The Library of Congress, in cooperation with the National Park Service and Architectural Record, recently announced the winners for the first two years of a new prize for the best single-sheet, measured drawing of an historic building, site or structure prepared to the standards of the Historic American Buildings Survey (HABS), Historic American Engineering Record (HAER), or the Historic American Landscapes Survey (HALS).
Image courtesy Library of Congress |
The Leicester B. Holland Prize is an annual competition administered by the Heritage Documentation Programs of the National Park Service. The competition’s jury recommends winners to the Library of Congress and the Library’s Center for Architecture, Design and Engineering, which supports the prize through the Paul Rudolph Trust. The winner receives a $1,000. Honorable mentions receive a merit award of $500.
2011 Winners
Thad Heckman won the 2011 Holland Prize for his HABS measured drawing of the Richard Buckminster Fuller and Anne Hewlett Fuller Dome Home in Carbondale, Illinois. The home was designed and built by Fuller as his residence. Heckman is an architect and proprietor of Design Works in Carbondale. He also is an assistant instructor of architectural studies at Southern Illinois University.
Akanksha (Niki) Rao, an historic preservation specialist, is an honorable mention winner for her HABS measured drawing of the Grace Episcopal Church in Utica, New York. She works for Black River Design in Montpelier, Vermont. Cate Bainton, a landscape historian in Richmond, California, is an honorable mention winner for her HALS measured drawing of the Fleming Garden in Berkeley, California.
2012 Winners
Laura Beth Ingle, of Knoxville, Tennessee, won the 2012 Holland Prize for her HABS measured drawing of the White Rock Lookout Tower, located in the Great Smoky Mountains National Park in Tennessee. Ingle received a master’s degree in historic preservation. She works as an architectural historian in Chattanooga, Tennessee.
Coby Vardy, from the University of Washington’s School of Built Environment, is an honorable mention winner for his HABS measured drawing of the Kvisvik-Martindale Farm Chicken House in Vashon, Washington. Cate Bainton, a landscape historian in Richmond, California, for a second consecutive year, is an honorable mention winner for her HALS measured drawing of the San Francisco National Cemetery in California.

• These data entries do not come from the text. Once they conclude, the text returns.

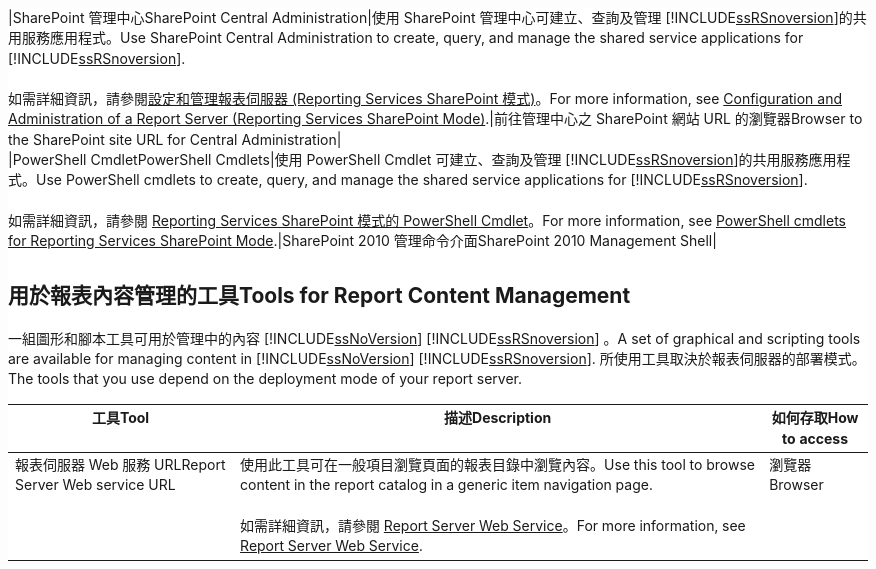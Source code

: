 |<span data-ttu-id="b3dc4-194">SharePoint 管理中心</span><span class="sxs-lookup"><span data-stu-id="b3dc4-194">SharePoint Central Administration</span></span>|<span data-ttu-id="b3dc4-195">使用 SharePoint 管理中心可建立、查詢及管理 [!INCLUDE[ssRSnoversion](../../includes/ssrsnoversion-md.md)]的共用服務應用程式。</span><span class="sxs-lookup"><span data-stu-id="b3dc4-195">Use SharePoint Central Administration to create, query, and manage the shared service applications for [!INCLUDE[ssRSnoversion](../../includes/ssrsnoversion-md.md)].</span></span><br /><br /> <span data-ttu-id="b3dc4-196">如需詳細資訊，請參閱[設定和管理報表伺服器 &#40;Reporting Services SharePoint 模式&#41;](../configure-administer-report-server-reporting-services-sharepoint-mode.md)。</span><span class="sxs-lookup"><span data-stu-id="b3dc4-196">For more information, see [Configuration and Administration of a Report Server &#40;Reporting Services SharePoint Mode&#41;](../configure-administer-report-server-reporting-services-sharepoint-mode.md).</span></span>|<span data-ttu-id="b3dc4-197">前往管理中心之 SharePoint 網站 URL 的瀏覽器</span><span class="sxs-lookup"><span data-stu-id="b3dc4-197">Browser to the SharePoint site URL for Central Administration</span></span>|  
|<span data-ttu-id="b3dc4-198">PowerShell Cmdlet</span><span class="sxs-lookup"><span data-stu-id="b3dc4-198">PowerShell Cmdlets</span></span>|<span data-ttu-id="b3dc4-199">使用 PowerShell Cmdlet 可建立、查詢及管理 [!INCLUDE[ssRSnoversion](../../includes/ssrsnoversion-md.md)]的共用服務應用程式。</span><span class="sxs-lookup"><span data-stu-id="b3dc4-199">Use PowerShell cmdlets to create, query, and manage the shared service applications for [!INCLUDE[ssRSnoversion](../../includes/ssrsnoversion-md.md)].</span></span><br /><br /> <span data-ttu-id="b3dc4-200">如需詳細資訊，請參閱 [Reporting Services SharePoint 模式的 PowerShell Cmdlet](../powershell-cmdlets-for-reporting-services-sharepoint-mode.md)。</span><span class="sxs-lookup"><span data-stu-id="b3dc4-200">For more information, see [PowerShell cmdlets for Reporting Services SharePoint Mode](../powershell-cmdlets-for-reporting-services-sharepoint-mode.md).</span></span>|<span data-ttu-id="b3dc4-201">SharePoint 2010 管理命令介面</span><span class="sxs-lookup"><span data-stu-id="b3dc4-201">SharePoint 2010 Management Shell</span></span>|  
  
## <a name="tools-for-report-content-management"></a><span data-ttu-id="b3dc4-202">用於報表內容管理的工具</span><span class="sxs-lookup"><span data-stu-id="b3dc4-202">Tools for Report Content Management</span></span>  
 <span data-ttu-id="b3dc4-203">一組圖形和腳本工具可用於管理中的內容 [!INCLUDE[ssNoVersion](../../includes/ssnoversion-md.md)] [!INCLUDE[ssRSnoversion](../../includes/ssrsnoversion-md.md)] 。</span><span class="sxs-lookup"><span data-stu-id="b3dc4-203">A set of graphical and scripting tools are available for managing content in [!INCLUDE[ssNoVersion](../../includes/ssnoversion-md.md)] [!INCLUDE[ssRSnoversion](../../includes/ssrsnoversion-md.md)].</span></span> <span data-ttu-id="b3dc4-204">所使用工具取決於報表伺服器的部署模式。</span><span class="sxs-lookup"><span data-stu-id="b3dc4-204">The tools that you use depend on the deployment mode of your report server.</span></span>  
  
|<span data-ttu-id="b3dc4-205">工具</span><span class="sxs-lookup"><span data-stu-id="b3dc4-205">Tool</span></span>|<span data-ttu-id="b3dc4-206">描述</span><span class="sxs-lookup"><span data-stu-id="b3dc4-206">Description</span></span>|<span data-ttu-id="b3dc4-207">如何存取</span><span class="sxs-lookup"><span data-stu-id="b3dc4-207">How to access</span></span>|  
|----------|-----------------|-------------------|  
|<span data-ttu-id="b3dc4-208">報表伺服器 Web 服務 URL</span><span class="sxs-lookup"><span data-stu-id="b3dc4-208">Report Server Web service URL</span></span>|<span data-ttu-id="b3dc4-209">使用此工具可在一般項目瀏覽頁面的報表目錄中瀏覽內容。</span><span class="sxs-lookup"><span data-stu-id="b3dc4-209">Use this tool to browse content in the report catalog in a generic item navigation page.</span></span><br /><br /> <span data-ttu-id="b3dc4-210">如需詳細資訊，請參閱 [Report Server Web Service](../report-server-web-service/report-server-web-service.md)。</span><span class="sxs-lookup"><span data-stu-id="b3dc4-210">For more information, see [Report Server Web Service](../report-server-web-service/report-server-web-service.md).</span></span>|<span data-ttu-id="b3dc4-211">瀏覽器</span><span class="sxs-lookup"><span data-stu-id="b3dc4-211">Browser</span></span>|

The prize is intended to increase awareness, knowledge, and appreciation of historic sites, structures, and landscapes throughout the United States, and to encourage the submission of drawings by professionals and students. All the drawings accepted for the competition will be added to the permanent HABS, HAER, and HALS Collection in the Prints and Photographs Division of the Library of Congress.